▶ _Records supplied_
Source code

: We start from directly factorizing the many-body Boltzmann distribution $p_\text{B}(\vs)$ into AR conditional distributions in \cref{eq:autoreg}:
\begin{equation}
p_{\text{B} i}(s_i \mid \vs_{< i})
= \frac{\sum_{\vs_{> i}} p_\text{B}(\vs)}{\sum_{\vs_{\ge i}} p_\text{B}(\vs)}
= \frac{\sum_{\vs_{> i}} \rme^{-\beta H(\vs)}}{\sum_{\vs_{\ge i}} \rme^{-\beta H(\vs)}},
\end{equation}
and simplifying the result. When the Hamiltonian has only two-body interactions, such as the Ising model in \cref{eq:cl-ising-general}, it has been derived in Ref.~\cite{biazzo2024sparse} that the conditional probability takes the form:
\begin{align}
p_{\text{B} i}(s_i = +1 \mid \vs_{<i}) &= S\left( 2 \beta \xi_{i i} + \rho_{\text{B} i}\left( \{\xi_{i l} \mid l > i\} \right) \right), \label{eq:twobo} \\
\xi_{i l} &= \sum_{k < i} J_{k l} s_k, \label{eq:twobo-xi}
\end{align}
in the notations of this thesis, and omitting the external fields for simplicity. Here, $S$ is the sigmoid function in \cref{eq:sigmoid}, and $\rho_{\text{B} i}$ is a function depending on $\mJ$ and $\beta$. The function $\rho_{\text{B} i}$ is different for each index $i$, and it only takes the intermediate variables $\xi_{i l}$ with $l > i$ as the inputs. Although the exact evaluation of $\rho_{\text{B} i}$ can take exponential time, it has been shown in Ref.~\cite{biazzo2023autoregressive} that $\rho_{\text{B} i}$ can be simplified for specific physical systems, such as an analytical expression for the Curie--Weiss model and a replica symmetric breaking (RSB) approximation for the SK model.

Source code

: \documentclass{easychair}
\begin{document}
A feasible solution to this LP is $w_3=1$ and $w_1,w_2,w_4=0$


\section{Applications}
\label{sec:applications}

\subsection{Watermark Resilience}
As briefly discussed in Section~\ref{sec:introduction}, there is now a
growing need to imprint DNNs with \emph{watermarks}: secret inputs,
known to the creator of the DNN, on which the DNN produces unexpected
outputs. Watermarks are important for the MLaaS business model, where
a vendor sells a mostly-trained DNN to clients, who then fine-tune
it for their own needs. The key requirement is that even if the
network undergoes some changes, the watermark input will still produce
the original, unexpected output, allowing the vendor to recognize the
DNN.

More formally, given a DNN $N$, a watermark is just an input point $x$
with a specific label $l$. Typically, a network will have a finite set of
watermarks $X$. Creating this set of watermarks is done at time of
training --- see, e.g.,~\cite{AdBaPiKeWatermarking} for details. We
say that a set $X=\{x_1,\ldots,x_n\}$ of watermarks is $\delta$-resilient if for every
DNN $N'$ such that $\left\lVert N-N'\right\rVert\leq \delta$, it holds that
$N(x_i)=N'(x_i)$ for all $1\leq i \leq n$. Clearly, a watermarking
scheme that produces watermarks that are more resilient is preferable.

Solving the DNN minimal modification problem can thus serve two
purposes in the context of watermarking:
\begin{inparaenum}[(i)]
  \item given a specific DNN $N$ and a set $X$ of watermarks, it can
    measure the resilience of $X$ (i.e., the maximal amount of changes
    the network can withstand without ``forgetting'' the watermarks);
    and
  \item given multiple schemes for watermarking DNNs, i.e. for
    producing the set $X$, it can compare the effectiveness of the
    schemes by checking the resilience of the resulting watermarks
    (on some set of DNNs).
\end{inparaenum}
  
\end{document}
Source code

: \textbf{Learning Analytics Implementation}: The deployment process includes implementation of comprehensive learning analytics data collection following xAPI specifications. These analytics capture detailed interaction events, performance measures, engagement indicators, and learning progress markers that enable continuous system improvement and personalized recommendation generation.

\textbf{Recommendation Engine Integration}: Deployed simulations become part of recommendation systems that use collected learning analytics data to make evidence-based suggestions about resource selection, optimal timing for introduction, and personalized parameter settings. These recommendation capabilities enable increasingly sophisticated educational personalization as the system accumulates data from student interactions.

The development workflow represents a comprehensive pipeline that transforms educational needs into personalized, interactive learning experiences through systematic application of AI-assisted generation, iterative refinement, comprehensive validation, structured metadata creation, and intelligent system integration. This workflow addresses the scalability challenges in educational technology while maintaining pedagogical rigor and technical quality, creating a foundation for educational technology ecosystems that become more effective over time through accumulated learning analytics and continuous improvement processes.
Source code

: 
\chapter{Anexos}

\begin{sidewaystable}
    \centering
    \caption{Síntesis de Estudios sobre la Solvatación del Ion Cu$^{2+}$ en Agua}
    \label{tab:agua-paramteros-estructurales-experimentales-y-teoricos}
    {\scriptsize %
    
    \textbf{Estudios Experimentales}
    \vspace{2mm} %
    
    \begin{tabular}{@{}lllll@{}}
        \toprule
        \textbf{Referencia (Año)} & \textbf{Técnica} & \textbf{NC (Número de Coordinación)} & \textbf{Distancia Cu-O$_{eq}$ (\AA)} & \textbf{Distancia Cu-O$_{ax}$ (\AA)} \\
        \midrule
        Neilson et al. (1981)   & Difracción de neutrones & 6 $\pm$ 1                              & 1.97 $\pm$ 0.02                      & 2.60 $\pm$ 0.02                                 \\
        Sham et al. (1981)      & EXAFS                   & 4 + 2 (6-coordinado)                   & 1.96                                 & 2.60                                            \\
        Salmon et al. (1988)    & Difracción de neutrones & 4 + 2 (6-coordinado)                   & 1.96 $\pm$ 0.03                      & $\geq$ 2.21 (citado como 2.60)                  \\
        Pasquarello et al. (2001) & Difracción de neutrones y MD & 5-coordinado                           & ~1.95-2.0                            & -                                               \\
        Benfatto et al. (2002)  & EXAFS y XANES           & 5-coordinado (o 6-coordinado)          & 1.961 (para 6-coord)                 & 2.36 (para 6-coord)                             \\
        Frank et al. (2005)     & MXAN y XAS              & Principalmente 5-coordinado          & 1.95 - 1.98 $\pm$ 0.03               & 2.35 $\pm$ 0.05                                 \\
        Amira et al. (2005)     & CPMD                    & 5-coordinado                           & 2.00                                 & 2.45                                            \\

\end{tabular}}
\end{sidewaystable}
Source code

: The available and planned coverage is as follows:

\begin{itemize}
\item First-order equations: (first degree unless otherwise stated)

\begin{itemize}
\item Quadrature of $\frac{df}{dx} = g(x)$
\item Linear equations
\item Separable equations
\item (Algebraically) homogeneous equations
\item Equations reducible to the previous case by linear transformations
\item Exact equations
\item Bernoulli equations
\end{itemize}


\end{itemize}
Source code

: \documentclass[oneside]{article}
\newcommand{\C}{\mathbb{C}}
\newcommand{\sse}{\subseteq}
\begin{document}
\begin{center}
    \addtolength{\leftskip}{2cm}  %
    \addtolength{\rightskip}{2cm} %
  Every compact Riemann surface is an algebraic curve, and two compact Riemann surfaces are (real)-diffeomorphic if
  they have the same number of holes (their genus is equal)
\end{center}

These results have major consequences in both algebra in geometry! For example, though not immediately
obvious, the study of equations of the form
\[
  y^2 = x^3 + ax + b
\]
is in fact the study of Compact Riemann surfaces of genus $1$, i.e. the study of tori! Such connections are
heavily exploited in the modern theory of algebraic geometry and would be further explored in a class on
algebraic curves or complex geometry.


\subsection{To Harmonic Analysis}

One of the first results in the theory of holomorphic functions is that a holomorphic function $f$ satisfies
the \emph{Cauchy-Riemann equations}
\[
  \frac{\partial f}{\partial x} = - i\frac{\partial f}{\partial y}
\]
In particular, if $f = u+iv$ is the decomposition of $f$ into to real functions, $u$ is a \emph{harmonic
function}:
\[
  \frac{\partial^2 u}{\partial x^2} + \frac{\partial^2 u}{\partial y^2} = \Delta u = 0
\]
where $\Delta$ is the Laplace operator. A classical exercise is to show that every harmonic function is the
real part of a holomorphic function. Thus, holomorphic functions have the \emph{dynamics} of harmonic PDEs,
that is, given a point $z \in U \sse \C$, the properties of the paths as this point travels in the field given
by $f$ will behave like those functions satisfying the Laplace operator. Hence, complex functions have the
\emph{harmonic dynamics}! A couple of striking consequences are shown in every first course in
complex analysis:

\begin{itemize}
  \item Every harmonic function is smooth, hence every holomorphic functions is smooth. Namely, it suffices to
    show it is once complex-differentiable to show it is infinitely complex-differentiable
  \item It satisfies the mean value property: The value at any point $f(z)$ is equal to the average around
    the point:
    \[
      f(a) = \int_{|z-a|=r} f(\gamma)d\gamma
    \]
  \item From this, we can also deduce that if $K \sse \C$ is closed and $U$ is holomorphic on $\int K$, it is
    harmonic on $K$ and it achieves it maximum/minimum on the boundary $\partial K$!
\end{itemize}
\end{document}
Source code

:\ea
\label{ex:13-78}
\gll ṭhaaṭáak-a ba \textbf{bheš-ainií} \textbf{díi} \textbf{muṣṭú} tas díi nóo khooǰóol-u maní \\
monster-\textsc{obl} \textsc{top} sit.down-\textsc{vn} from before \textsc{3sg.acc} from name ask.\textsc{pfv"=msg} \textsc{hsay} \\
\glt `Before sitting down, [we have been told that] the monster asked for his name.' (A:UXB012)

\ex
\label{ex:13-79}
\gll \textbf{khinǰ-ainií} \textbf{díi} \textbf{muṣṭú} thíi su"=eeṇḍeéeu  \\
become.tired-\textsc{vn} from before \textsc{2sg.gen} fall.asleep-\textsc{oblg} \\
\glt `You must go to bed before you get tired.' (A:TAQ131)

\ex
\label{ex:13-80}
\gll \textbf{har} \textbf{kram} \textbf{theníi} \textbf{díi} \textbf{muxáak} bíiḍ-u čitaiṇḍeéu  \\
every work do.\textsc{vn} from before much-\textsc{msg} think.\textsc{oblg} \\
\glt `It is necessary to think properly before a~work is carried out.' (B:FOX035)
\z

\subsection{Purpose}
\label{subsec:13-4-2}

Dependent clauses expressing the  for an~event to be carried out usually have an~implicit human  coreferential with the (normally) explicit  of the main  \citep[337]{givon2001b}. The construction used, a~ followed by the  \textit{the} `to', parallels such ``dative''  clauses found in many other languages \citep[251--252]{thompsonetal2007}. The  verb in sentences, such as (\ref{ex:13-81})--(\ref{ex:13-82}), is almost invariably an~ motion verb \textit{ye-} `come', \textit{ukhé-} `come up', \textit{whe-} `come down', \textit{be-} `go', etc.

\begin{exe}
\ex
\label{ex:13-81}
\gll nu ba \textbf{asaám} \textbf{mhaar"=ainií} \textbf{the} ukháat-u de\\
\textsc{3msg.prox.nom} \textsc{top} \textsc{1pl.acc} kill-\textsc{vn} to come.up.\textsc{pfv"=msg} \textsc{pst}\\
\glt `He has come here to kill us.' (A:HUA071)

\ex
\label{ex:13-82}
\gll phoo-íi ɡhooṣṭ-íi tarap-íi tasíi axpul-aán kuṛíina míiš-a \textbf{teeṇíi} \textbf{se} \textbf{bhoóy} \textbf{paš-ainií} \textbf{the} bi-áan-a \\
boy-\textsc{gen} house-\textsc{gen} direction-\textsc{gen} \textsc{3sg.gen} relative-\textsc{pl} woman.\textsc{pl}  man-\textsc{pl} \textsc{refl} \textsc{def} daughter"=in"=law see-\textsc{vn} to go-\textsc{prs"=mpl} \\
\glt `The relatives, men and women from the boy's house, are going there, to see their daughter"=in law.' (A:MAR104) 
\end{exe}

▶ _What this task involves_
Whenever a line of the listing above holds the word "personalized", copy that line.

▶ _Result of this exercise_
: \textbf{Learning Analytics Implementation}: The deployment process includes implementation of comprehensive learning analytics data collection following xAPI specifications. These analytics capture detailed interaction events, performance measures, engagement indicators, and learning progress markers that enable continuous system improvement and personalized recommendation generation.
\textbf{Recommendation Engine Integration}: Deployed simulations become part of recommendation systems that use collected learning analytics data to make evidence-based suggestions about resource selection, optimal timing for introduction, and personalized parameter settings. These recommendation capabilities enable increasingly sophisticated educational personalization as the system accumulates data from student interactions.
The development workflow represents a comprehensive pipeline that transforms educational needs into personalized, interactive learning experiences through systematic application of AI-assisted generation, iterative refinement, comprehensive validation, structured metadata creation, and intelligent system integration. This workflow addresses the scalability challenges in educational technology while maintaining pedagogical rigor and technical quality, creating a foundation for educational technology ecosystems that become more effective over time through accumulated learning analytics and continuous improvement processes.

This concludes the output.